WASHINGTON, July 8, 2014 /PRNewswire-USNewswire/ -- Buckling up has always been a simple action that dramatically increases a person's chances of surviving a crash, but more than half of teen drivers killed in 2012 failed to use a seat belt. What's more shocking is that this number has increased by six percent over the last three years. And worse, teen passengers killed in fatal crashes use their seat belts even less than fatally injured teen drivers – almost 20 percent less. A report by the Governors Highway Safety Association (GHSA) and The Allstate Foundation is giving states and localities tools to combat these trends by highlighting programs across the country that can serve as models to increase teen seat belt use rates.
The report, Getting It to Click: Connecting Teens and Seat Belts , examines the elements of effective teen seat belt programs, showcases promising programs currently implemented in 12 states, and recommendations to accelerate the success of programs motivating teens to buckle up.

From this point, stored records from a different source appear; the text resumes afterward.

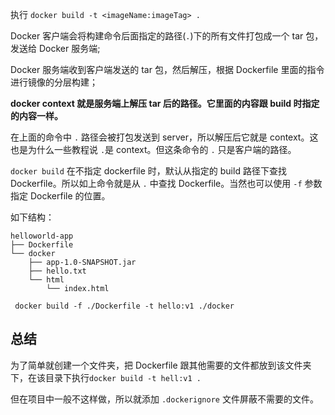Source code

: 执行 `docker build -t <imageName:imageTag> .`

Docker 客户端会将构建命令后面指定的路径(`.`)下的所有文件打包成一个 tar 包，发送给 Docker 服务端;

Docker 服务端收到客户端发送的 tar 包，然后解压，根据 Dockerfile 里面的指令进行镜像的分层构建；

**docker context 就是服务端上解压 tar 后的路径。它里面的内容跟 build 时指定的内容一样。**

在上面的命令中 `.` 路径会被打包发送到 server，所以解压后它就是 context。这也是为什么一些教程说 `.`是 context。但这条命令的 `.` 只是客户端的路径。

`docker build` 在不指定 dockerfile 时，默认从指定的 build 路径下查找 Dockerfile。所以如上命令就是从 `.` 中查找 Dockerfile。当然也可以使用 `-f` 参数指定 Dockerfile 的位置。

如下结构：

```text
helloworld-app
├── Dockerfile
└── docker
    ├── app-1.0-SNAPSHOT.jar
    ├── hello.txt
    └── html
        └── index.html

```

` docker build -f ./Dockerfile -t hello:v1 ./docker`

## 总结

为了简单就创建一个文件夹，把 Dockerfile 跟其他需要的文件都放到该文件夹下，在该目录下执行`docker build -t hell:v1 .` 

但在项目中一般不这样做，所以就添加 `.dockerignore` 文件屏蔽不需要的文件。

"Crashes are already the leading cause of death for teens, and it is particularly disturbing to see the percentage of unbelted teen drivers and passengers in fatalities continue to rise," said GHSA Executive Director Jonathan Adkins, who oversaw the development of this latest report. "It is imperative that we find out what works to make teens understand that using a seat belt may save their life and find ways to convince them to buckle up every time they get in the car."

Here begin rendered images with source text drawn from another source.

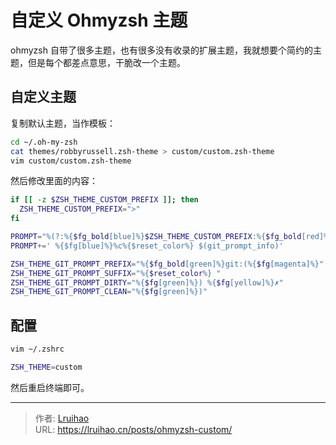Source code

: # 自定义 Ohmyzsh 主题


ohmyzsh 自带了很多主题，也有很多没有收录的扩展主题，我就想要个简约的主题，但是每个都差点意思，干脆改一个主题。

<!--more-->

## 自定义主题

复制默认主题，当作模板：

```bash
cd ~/.oh-my-zsh
cat themes/robbyrussell.zsh-theme > custom/custom.zsh-theme
vim custom/custom.zsh-theme
```

然后修改里面的内容：

```bash
if [[ -z $ZSH_THEME_CUSTOM_PREFIX ]]; then
  ZSH_THEME_CUSTOM_PREFIX=">"
fi

PROMPT="%(?:%{$fg_bold[blue]%}$ZSH_THEME_CUSTOM_PREFIX:%{$fg_bold[red]%}$ZSH_THEME_CUSTOM_PREFIX)"
PROMPT+=' %{$fg[blue]%}%c%{$reset_color%} $(git_prompt_info)'

ZSH_THEME_GIT_PROMPT_PREFIX="%{$fg_bold[green]%}git:(%{$fg[magenta]%}"
ZSH_THEME_GIT_PROMPT_SUFFIX="%{$reset_color%} "
ZSH_THEME_GIT_PROMPT_DIRTY="%{$fg[green]%}) %{$fg[yellow]%}✗"
ZSH_THEME_GIT_PROMPT_CLEAN="%{$fg[green]%})"
```

## 配置

```bash
vim ~/.zshrc
```

```bash
ZSH_THEME=custom
```

然后重启终端即可。


---

> 作者: [Lruihao](https://github.com/Lruihao)  
> URL: https://lruihao.cn/posts/ohmyzsh-custom/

"Developing innovative, engaging approaches to teen safe driving reduces injuries and ultimately helps save lives," said Steve Sorenson, executive vice president at Allstate. "We hope that highlighting effective programs already underway in states and cities across the country will help expand their reach and encourage everyone in the car to buckle up on every trip."Programs and initiatives covered in the report were identified through a survey of State Highway Safety Offices (SHSOs) conducted by GHSA in January 2014. After reviewing survey responses, an expert panel identified a number of states with strong teen seat belt-related programs that had the potential for replication by other states. These states are: Delaware, Florida, Iowa, Kansas, Massachusetts, Missouri, Montana, New York, North Dakota, Pennsylvania, Texas and Wisconsin. Expert panel members identified seven elements that effective teen seat belt programs had in common. These include:
- Laws and their enforcement;
- Peer-to-peer efforts;
- Parental participation;
- Community involvement;
- Incorporation of social media;
- Provision of incentives; and
- Resources that would be useful to diverse audiences.